▶ Try it
Copy out all the records exactly.

▶ Data records
Content starts

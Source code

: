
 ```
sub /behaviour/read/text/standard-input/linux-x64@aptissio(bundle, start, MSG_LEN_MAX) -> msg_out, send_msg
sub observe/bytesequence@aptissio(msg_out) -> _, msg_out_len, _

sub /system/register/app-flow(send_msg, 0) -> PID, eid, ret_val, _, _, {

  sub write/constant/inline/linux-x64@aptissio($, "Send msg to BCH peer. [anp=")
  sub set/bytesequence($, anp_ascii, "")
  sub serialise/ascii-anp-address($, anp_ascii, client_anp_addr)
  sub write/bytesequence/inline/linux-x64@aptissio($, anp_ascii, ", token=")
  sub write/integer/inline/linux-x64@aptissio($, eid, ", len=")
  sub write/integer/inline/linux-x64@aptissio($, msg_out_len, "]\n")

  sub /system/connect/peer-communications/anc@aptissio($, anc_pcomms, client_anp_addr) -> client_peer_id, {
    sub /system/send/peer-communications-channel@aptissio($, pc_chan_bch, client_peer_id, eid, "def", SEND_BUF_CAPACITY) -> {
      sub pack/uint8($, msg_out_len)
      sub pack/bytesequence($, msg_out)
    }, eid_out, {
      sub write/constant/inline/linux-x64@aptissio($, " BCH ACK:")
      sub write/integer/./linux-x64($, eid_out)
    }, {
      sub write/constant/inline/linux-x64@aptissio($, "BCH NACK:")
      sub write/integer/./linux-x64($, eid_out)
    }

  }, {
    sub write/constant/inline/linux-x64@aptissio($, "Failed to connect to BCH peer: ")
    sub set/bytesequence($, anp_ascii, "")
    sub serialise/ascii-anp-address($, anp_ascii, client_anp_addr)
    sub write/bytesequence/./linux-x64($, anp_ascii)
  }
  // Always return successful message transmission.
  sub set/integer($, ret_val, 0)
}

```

Content ends

▶ Response area
Source code

:
 ```
sub /behaviour/read/text/standard-input/linux-x64@aptissio(bundle, start, MSG_LEN_MAX) -> msg_out, send_msg
sub observe/bytesequence@aptissio(msg_out) -> _, msg_out_len, _

sub /system/register/app-flow(send_msg, 0) -> PID, eid, ret_val, _, _, {

  sub write/constant/inline/linux-x64@aptissio($, "Send msg to BCH peer. [anp=")
  sub set/bytesequence($, anp_ascii, "")
  sub serialise/ascii-anp-address($, anp_ascii, client_anp_addr)
  sub write/bytesequence/inline/linux-x64@aptissio($, anp_ascii, ", token=")
  sub write/integer/inline/linux-x64@aptissio($, eid, ", len=")
  sub write/integer/inline/linux-x64@aptissio($, msg_out_len, "]\n")

  sub /system/connect/peer-communications/anc@aptissio($, anc_pcomms, client_anp_addr) -> client_peer_id, {
    sub /system/send/peer-communications-channel@aptissio($, pc_chan_bch, client_peer_id, eid, "def", SEND_BUF_CAPACITY) -> {
      sub pack/uint8($, msg_out_len)
      sub pack/bytesequence($, msg_out)
    }, eid_out, {
      sub write/constant/inline/linux-x64@aptissio($, " BCH ACK:")
      sub write/integer/./linux-x64($, eid_out)
    }, {
      sub write/constant/inline/linux-x64@aptissio($, "BCH NACK:")
      sub write/integer/./linux-x64($, eid_out)
    }

  }, {
    sub write/constant/inline/linux-x64@aptissio($, "Failed to connect to BCH peer: ")
    sub set/bytesequence($, anp_ascii, "")
    sub serialise/ascii-anp-address($, anp_ascii, client_anp_addr)
    sub write/bytesequence/./linux-x64($, anp_ascii)
  }
  // Always return successful message transmission.
  sub set/integer($, ret_val, 0)
}

```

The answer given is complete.